= Mark Hatton (luger) =

British luger (born 1973)

Mark Hatton (born 28 March 1973) is a British luge coach and former luger who competed from 1997 to 2007, including two Winter Olympic Games: Salt Lake City 2002 and Torino 2006. He finished in 25th place in the singles event at the 2002 Games, the highest placed sledder without a track in their home country.

Hatton's first competitive sport was athletics, specifically pole vaulting. He attended Brunel University London, where he graduated with a degree in sports science, and St John's College, Cambridge, where he completed a Postgraduate Certificate in Education and earned a double blue in athletics and ice hockey, following in the footsteps of his father, who attended the same college and earned two blues in tennis. Mark also spent some years playing rugby in Japan. He first tried luge on a week-long course in Austria in 1993.

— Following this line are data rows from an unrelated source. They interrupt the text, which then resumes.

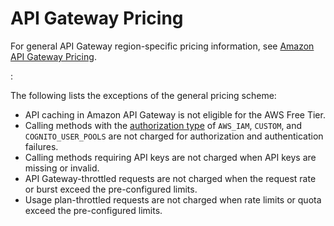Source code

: # API Gateway Pricing<a name="api-gateway-pricing"></a>

 For general API Gateway region\-specific pricing information, see [Amazon API Gateway Pricing](https://aws.amazon.com/api-gateway/pricing/)\. 

:

The following lists the exceptions of the general pricing scheme:
+ API caching in Amazon API Gateway is not eligible for the AWS Free Tier\.
+ Calling methods with the [authorization type](http://docs.aws.amazon.com/apigateway/api-reference/resource/method/#authorizationType) of `AWS_IAM`, `CUSTOM`, and `COGNITO_USER_POOLS` are not charged for authorization and authentication failures\.
+ Calling methods requiring API keys are not charged when API keys are missing or invalid\.
+ API Gateway\-throttled requests are not charged when the request rate or burst exceed the pre\-configured limits\.
+ Usage plan\-throttled requests are not charged when rate limits or quota exceed the pre\-configured limits\.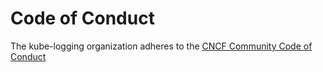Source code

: # Code of Conduct

The kube-logging organization adheres to the [CNCF Community Code of Conduct](https://github.com/cncf/foundation/blob/main/code-of-conduct.md)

Hatton's best finish at the Luge World Cup was 18th in the men's singles event at Igls in 2006. After retiring from competition in 2007, Hatton served as Luge Event Manager for the Organising Committee of the 2010 Winter Olympics in Vancouver for three years, before becoming Performance Director for the Great Britain luge team and joining the board of the British Columbia Luge Association. He was subsequently appointed as National Team Coach for the South Korean luge team at the 2018 Winter Olympics in Pyongchang.